When you think of douchey restaurants there are a few that instantly come to mind, notably anything that falls under the “Breasturant” purview; Your Hooters, Tilted Kilts, Twin Peaks, Food n’ Tits, etc. Below that you have your douche casual, or bro light, eateries, what amount to glorified sports bars of which today’s spotlight shines upon. I’m talking about Buffalo Wild Wings, a location showcasing the an ungulate so anatomically incorrect that not even William Thomas Cox’s 1910 Fearsome Creatures of the Lumberwoods, With a Few Desert and Mountain Beasts includes them.
Stepping into a BWW is like stepping into George Orwell’s nightmare’s nightmare. Even Big Brother himself upon being confronted by the amount of blaring TV screens would suggest that maybe they should tone it down a little. I was lead to a table Winston Smith style and they attached a cage of hungry rats to my face, only I had them hold the rats and replace them with nachos.
First up into my face cage were the Ultimate Nachos, or more aptly named, the Sodium Nachos. You don’t get into the nacho business and not experience an increase in your sodium level from eating chips, but these were practically dusted with kidney stones.

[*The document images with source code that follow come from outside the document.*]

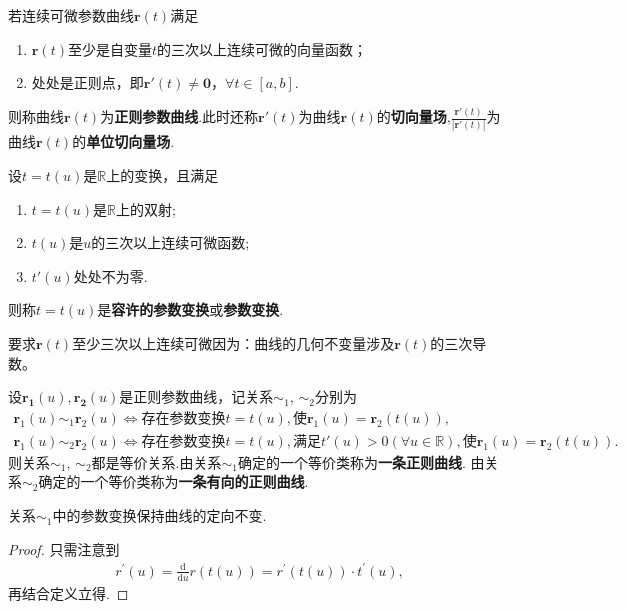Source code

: \documentclass[../../main.tex]{subfiles}%
\begin{document}
\begin{definition}[正则参数曲线和参数变换]
若连续可微参数曲线$\bm{r}(t)$满足
\begin{enumerate}[(1)]
\item $\bm{r}(t)$至少是自变量$t$的三次以上连续可微的向量函数；

\item 处处是正则点，即$\bm{r}'(t)\neq \bm{0}$，$\forall t\in[a,b]$.
\end{enumerate}
则称曲线$\bm{r}(t)$为\textbf{正则参数曲线}.此时还称$\bm{r}'(t)$为曲线$\bm{r}(t)$的\textbf{切向量场},$\frac{\bm{r}'(t)}{|\bm{r}'(t)|}$为曲线$\bm{r}(t)$的\textbf{单位切向量场}.

设$t=t(u)$是$\mathbb{R}$上的变换，且满足
\begin{enumerate}[(1)]
\item $t=t(u)$是$\mathbb{R}$上的双射;

\item $t(u)$是$u$的三次以上连续可微函数;

\item $t'(u)$处处不为零.
\end{enumerate}
则称$t=t(u)$是\textbf{容许的参数变换}或\textbf{参数变换}.
\end{definition}
\begin{remark}
要求$\bm{r}(t)$至少三次以上连续可微因为：曲线的几何不变量涉及$\bm{r}(t)$的三次导数。
\end{remark}

\begin{theorem}
设$\bm{r_1}(u),\bm{r_2}(u)$是正则参数曲线，记关系$\sim_1,\,\sim_2$分别为
\begin{gather*}
\boldsymbol{r}_1(u)\sim_1 \boldsymbol{r}_2(u)\Longleftrightarrow \text{存在参数变换}t=t\left( u \right) ,\text{使}\boldsymbol{r}_1\left( u \right) =\boldsymbol{r}_2\left( t\left( u \right) \right),
\\
\boldsymbol{r}_1(u)\sim_2 \boldsymbol{r}_2(u)\Longleftrightarrow \text{存在参数变换}t=t\left( u \right) ,\text{满足}t\prime \left( u \right) >0\left( \forall u\in \mathbb{R} \right) ,\text{使}\boldsymbol{r}_1\left( u \right) =\boldsymbol{r}_2\left( t\left( u \right) \right) .
\end{gather*}
则关系$\sim_1,\,\sim_2$都是等价关系.由关系$\sim_1$确定的一个等价类称为\textbf{一条正则曲线}.
由关系$\sim_2$确定的一个等价类称为\textbf{一条有向的正则曲线}.
\end{theorem}
\begin{note}
关系$\sim_1$中的参数变换保持曲线的定向不变.
\end{note}
\begin{proof}
只需注意到
\begin{align*}
r^{\prime}\left( u \right) =\frac{\mathrm{d}}{\mathrm{d}u}r\left( t\left( u \right) \right) =r^{\prime}\left( t\left( u \right) \right) \cdot t^{\prime}\left( u \right) ,
\end{align*}
再结合定义立得.
\end{proof}
\end{document}
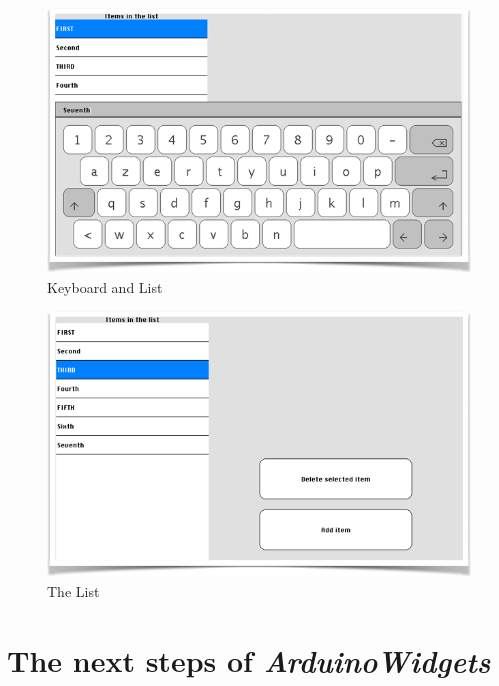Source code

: \documentclass[a4paper,11pt]{extarticle}
\begin{document}
\begin{figure}[htbp]
   \centering
   \includegraphics[scale=0.55]{AWFig21.png} 
   \caption{Keyboard and List}
   \label{fig:21 }
\end{figure}

\begin{figure}[htbp]
   \centering
   \includegraphics[scale=0.55]{AWFig22.png} 
   \caption{The List}
   \label{fig:22 }
\end{figure}


\newpage
\section{The next steps of \emph{ArduinoWidgets}}

~\\

~\\

~\\
\end{document}
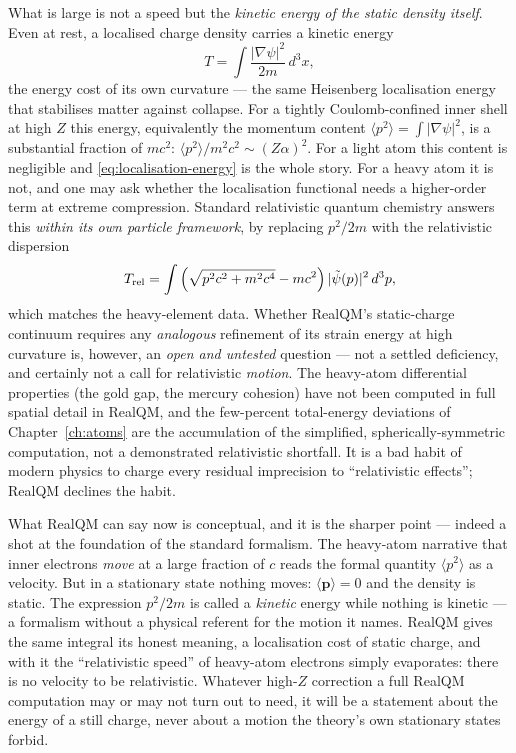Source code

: What is large is not a speed but the \emph{kinetic energy of the static density itself}. Even at rest, a
localised charge density carries a kinetic energy
\begin{equation}
T=\int \frac{|\nabla\psi|^2}{2m}\,d^3x,
\label{eq:localisation-energy}
\end{equation}
the energy cost of its own curvature --- the same Heisenberg localisation energy that stabilises matter against
collapse. For a tightly Coulomb-confined inner shell at high $Z$ this energy, equivalently the momentum content
$\langle p^2\rangle=\int|\nabla\psi|^2$, is a substantial fraction of $m c^2$: $\langle p^2\rangle/m^2c^2\sim
(Z\alpha)^2$. For a light atom this content is negligible and \eqref{eq:localisation-energy} is the whole story. For a heavy
atom it is not, and one may ask whether the localisation functional needs a higher-order term at extreme
compression. Standard relativistic quantum chemistry answers this \emph{within its own particle framework}, by
replacing $p^2/2m$ with the relativistic dispersion
\begin{equation}
T_{\rm rel}=\int\Big(\sqrt{p^2c^2+m^2c^4}-mc^2\Big)\,|\tilde\psi(p)|^2\,d^3p,
\label{eq:relativistic-kinetic}
\end{equation}
which matches the heavy-element data. Whether RealQM's static-charge continuum requires any \emph{analogous}
refinement of its strain energy at high curvature is, however, an \emph{open and untested} question --- not a
settled deficiency, and certainly not a call for relativistic \emph{motion}. The heavy-atom differential
properties (the gold gap, the mercury cohesion) have not been computed in full spatial detail in RealQM, and the
few-percent total-energy deviations of Chapter~\ref{ch:atoms} are the accumulation of the simplified,
spherically-symmetric computation, not a demonstrated relativistic shortfall. It is a bad habit of modern physics
to charge every residual imprecision to ``relativistic effects''; RealQM declines the habit.

What RealQM can say now is conceptual, and it is the sharper point --- indeed a shot at the foundation of the
standard formalism. The heavy-atom narrative that inner electrons \emph{move} at a large fraction of $c$ reads the
formal quantity $\langle p^2\rangle$ as a velocity. But in a stationary state nothing moves:
$\langle\mathbf p\rangle=0$ and the density is static. The expression $p^2/2m$ is called a \emph{kinetic} energy
while nothing is kinetic --- a formalism without a physical referent for the motion it names. RealQM gives the
same integral its honest meaning, a localisation cost of static charge, and with it the ``relativistic speed'' of
heavy-atom electrons simply evaporates: there is no velocity to be relativistic. Whatever high-$Z$ correction a
full RealQM computation may or may not turn out to need, it will be a statement about the energy of a still
charge, never about a motion the theory's own stationary states forbid.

As I munched on I could feel myself desiccating, and the toppings did little to add any sort of moisture to the dish, or lessen the strain on my arteries and kidneys. I honestly can't remember if there was chili on it, but I don't think so as that should have helped make it less salty right? As my flesh withered and dried out, I ordered the “Screamin’ Nacho Burger” in the hopes that a juicy burger would help me out, along with drinking my glass of water, and the glasses of water of everyone else at the table.
Next into the face cage was the “Screamin’ Nacho Burger”, the screaming in this case being internally by me when I realized they hadn’t included the tortilla chips, the thing that makes the “Nacho” part of the “Screamin’ Nacho Burger”. What does that leave? A cheeseburger with nacho cheese, pico de gallo, and a few jalapenos on top. Was it good? Of course, you can’t have all those things on a burger and have it not be good, but it wasn’t nachos in the least. Moral of the story, make your burgers right. On second thought, after having their nachos, maybe it was better that they forgot the chips...
So Buffalo Wild Wings, maybe you just stick to your wings and if you want to get into the nacho business put down the salt before you do. Maybe overall as humankind we need to abandon the Winged Buffalo and instead embrace the Snallygaster, Jackalope, Agropelter, Hodag, Splinter Cat, or any of the other mythical legendary beasts of America better fitting for cultural adoration. I for one would love to visit Squonk Wild Wings, and I’m sure even the creature’s salty tears would have a lower sodium content than my nachos.